Pero lo que los profesores de química raramente dicen a sus alumnos es que el electrón no está «difuminado» entre dos átomos. Este «balón de rugby» representa la probabilidad de que el electrón esté en muchos lugares al mismo tiempo dentro del balón. En otras palabras, toda la química, que explica las moléculas del interior de nuestros cuerpos, se basa en la idea de que los electrones pueden estar en muchos lugares al mismo tiempo, y es este compartir electrones entre dos átomos lo que mantiene unidas las moléculas de nuestro cuerpo.
Sin la teoría cuántica, nuestras moléculas y átomos se disolverían instantáneamente
.

Esta peculiar pero profunda propiedad de la teoría cuántica (que hay una probabilidad finita de que puedan suceder los sucesos más extraños) fue explotada por Douglas Adams en su divertida novela
Guía del autoestopista galáctico
. Adams necesitaba una forma conveniente de viajar a gran velocidad a través de la galaxia, de modo que inventó el propulsor de improbabilidad infinito, «un nuevo y maravilloso método de atravesar enormes distancias interestelares en una nadería de segundo, sin toda esa tediosa complicación del hiperespacio». Su máquina permite cambiar a voluntad las probabilidades de cualquier suceso cuántico, de modo que incluso sucesos muy improbables se hacen un lugar común. Así, si uno quisiera saltar al sistema estelar más cercano, simplemente tendría que cambiar la probabilidad de rematerializarse en dicha estrella, y
voilá!
, se teletransportaría allí al instante.

En realidad, los «saltos» cuánticos tan comunes dentro del átomo no pueden generalizarse fácilmente a objetos grandes tales como personas, que contienen billones de billones de átomos. Incluso si los electrones de nuestro cuerpo están danzando y saltando en su viaje fantástico alrededor del núcleo, hay tantos de ellos que sus movimientos se promedian. A grandes rasgos, esta es la razón de que en nuestro nivel las sustancias parezcan sólidas y permanentes.

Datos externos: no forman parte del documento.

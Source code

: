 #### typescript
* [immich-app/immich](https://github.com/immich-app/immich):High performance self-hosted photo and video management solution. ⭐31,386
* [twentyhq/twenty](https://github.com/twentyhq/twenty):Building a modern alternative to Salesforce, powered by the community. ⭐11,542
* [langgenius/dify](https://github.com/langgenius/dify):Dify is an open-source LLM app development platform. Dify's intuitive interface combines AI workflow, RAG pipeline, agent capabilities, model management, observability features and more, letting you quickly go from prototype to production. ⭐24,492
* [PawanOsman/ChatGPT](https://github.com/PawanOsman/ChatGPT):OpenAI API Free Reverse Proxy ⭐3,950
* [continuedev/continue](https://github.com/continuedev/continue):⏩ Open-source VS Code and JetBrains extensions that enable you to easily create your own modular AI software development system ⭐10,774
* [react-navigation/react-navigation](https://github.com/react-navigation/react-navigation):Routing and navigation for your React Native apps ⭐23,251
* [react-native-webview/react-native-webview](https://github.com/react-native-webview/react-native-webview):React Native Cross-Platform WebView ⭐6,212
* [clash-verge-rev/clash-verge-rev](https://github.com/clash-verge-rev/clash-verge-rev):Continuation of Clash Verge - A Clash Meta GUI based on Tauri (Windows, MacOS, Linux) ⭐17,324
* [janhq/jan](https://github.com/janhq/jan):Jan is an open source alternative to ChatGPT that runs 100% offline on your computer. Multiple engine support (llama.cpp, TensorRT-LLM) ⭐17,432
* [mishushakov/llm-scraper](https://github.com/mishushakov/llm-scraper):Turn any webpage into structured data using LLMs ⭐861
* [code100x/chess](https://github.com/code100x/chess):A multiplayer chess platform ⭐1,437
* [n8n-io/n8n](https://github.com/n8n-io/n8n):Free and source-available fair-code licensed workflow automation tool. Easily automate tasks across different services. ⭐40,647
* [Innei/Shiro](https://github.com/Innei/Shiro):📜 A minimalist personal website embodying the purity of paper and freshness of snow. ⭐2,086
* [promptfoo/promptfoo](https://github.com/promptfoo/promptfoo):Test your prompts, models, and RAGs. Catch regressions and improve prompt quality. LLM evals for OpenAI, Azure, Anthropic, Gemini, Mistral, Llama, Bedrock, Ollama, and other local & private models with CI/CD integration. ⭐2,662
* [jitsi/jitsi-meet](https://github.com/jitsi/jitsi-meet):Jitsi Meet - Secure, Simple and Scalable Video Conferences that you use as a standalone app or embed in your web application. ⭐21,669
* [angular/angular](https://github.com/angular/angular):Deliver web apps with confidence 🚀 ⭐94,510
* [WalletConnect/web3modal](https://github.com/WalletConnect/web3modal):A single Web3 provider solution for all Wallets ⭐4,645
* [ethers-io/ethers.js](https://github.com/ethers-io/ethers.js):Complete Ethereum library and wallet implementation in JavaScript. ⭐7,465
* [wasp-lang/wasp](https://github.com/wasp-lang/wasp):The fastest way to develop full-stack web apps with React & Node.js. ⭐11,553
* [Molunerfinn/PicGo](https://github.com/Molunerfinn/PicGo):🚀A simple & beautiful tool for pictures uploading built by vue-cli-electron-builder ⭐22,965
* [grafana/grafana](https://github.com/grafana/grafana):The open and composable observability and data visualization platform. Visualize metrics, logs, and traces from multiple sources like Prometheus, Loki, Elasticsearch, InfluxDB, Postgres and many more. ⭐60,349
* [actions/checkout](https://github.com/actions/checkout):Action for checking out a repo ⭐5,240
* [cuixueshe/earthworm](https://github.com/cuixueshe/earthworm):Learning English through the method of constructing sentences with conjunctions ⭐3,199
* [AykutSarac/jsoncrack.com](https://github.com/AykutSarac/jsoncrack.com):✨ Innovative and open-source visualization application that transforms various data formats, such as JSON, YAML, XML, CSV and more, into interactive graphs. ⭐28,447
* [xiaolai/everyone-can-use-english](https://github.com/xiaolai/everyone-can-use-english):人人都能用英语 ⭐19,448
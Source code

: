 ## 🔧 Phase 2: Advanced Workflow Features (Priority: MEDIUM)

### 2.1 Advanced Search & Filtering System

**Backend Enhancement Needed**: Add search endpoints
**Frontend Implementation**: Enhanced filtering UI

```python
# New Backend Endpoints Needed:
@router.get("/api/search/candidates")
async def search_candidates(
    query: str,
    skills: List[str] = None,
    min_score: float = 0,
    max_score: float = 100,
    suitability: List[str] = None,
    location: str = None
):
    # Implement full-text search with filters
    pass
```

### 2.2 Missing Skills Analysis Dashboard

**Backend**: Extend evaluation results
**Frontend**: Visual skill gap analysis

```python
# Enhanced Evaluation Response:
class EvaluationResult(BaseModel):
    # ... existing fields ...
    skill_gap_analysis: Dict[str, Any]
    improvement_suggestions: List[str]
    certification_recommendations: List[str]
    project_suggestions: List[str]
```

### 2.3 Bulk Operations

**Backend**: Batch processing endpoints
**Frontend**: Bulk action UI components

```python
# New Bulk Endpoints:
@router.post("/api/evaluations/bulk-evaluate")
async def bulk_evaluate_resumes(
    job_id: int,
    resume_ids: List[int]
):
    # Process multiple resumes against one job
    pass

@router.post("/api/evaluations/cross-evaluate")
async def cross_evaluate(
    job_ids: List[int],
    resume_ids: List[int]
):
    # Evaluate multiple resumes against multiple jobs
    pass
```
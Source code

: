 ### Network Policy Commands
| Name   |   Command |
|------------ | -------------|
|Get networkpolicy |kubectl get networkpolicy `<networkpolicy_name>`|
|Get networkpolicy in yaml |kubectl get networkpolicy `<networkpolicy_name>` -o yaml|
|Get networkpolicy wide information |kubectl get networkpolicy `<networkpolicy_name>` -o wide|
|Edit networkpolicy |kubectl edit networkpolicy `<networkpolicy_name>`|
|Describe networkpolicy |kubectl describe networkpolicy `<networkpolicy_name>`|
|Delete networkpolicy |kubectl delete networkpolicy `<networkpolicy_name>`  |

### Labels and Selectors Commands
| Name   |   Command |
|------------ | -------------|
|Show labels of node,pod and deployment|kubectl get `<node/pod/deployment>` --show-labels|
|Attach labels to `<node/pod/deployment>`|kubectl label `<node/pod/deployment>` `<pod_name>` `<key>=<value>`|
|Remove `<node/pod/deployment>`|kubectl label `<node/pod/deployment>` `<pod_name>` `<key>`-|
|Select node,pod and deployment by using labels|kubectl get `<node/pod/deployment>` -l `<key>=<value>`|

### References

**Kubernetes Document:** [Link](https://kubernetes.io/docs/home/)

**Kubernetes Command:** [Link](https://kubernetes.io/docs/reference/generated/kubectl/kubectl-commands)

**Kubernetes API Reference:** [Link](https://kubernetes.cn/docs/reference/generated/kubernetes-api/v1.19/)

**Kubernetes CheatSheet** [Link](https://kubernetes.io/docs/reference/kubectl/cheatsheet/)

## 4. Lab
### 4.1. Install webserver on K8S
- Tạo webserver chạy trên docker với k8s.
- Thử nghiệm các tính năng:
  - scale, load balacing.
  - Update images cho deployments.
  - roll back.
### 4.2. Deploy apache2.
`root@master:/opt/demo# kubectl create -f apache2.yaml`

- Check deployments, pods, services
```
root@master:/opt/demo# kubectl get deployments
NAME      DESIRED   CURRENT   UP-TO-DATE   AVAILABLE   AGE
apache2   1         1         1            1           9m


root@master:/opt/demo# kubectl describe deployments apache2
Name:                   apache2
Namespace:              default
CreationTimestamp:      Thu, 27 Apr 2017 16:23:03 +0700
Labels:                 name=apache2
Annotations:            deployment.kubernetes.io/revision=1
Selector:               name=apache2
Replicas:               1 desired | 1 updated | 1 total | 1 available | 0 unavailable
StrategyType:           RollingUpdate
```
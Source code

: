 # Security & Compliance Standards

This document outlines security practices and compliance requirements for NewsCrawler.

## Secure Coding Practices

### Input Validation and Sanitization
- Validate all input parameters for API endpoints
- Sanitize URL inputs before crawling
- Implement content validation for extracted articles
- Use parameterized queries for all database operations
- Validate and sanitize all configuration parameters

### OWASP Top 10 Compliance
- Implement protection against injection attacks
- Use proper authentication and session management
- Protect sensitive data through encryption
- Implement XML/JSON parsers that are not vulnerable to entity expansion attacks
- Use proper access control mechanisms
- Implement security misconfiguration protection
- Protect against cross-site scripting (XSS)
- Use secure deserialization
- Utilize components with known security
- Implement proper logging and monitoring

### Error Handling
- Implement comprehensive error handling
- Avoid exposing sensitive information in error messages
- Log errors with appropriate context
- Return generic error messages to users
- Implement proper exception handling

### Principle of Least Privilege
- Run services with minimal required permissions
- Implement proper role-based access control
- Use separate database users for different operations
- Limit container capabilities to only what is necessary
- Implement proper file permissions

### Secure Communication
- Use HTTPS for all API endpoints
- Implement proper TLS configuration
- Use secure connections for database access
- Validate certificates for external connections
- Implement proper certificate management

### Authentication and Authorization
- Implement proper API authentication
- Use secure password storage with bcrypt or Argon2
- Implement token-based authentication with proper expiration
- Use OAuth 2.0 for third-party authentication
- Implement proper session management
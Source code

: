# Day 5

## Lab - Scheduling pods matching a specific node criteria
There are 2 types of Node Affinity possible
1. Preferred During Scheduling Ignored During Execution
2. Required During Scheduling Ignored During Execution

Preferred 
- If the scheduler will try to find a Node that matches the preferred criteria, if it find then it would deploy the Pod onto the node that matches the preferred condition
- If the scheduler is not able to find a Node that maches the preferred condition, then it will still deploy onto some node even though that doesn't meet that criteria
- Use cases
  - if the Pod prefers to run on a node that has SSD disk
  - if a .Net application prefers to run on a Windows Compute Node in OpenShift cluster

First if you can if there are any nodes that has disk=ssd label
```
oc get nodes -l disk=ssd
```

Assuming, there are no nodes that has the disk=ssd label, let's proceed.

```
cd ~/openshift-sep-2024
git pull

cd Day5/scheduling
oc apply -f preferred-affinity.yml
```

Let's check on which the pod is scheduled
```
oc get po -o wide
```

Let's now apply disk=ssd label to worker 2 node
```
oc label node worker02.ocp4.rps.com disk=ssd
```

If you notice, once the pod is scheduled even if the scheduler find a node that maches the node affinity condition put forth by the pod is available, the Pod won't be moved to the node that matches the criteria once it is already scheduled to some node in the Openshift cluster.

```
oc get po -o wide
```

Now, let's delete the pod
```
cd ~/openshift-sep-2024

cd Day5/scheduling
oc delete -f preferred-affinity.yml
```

Por consiguiente, aunque el teletransporte está permitido en el nivel atómico, habría que esperar un tiempo mayor que la edad del universo para presenciar realmente estos extraños efectos en una escala macroscópica. Pero ¿podemos utilizar las leyes de la teoría cuántica para crear una máquina para teletransportar algo a demanda, como en las historias de ciencia ficción? Sorprendentemente, la respuesta es un sí matizado.

El experimento EPR

La clave para el teletransporte cuántico reside en un famoso artículo de 1935 escrito por Albert Einstein y sus colegas Boris Podolsky y Nathan Rosen, quienes, irónicamente, propusieron el experimento EPR (llamado así por las iniciales de los apellidos de los tres autores) para acabar, de una vez por todas, con la introducción de la probabilidad en la física. (Hablando de los innegables éxitos experimentales de la teoría cuántica, Einstein escribió: «Cuanto más éxito tiene la teoría cuántica, más absurda parece»).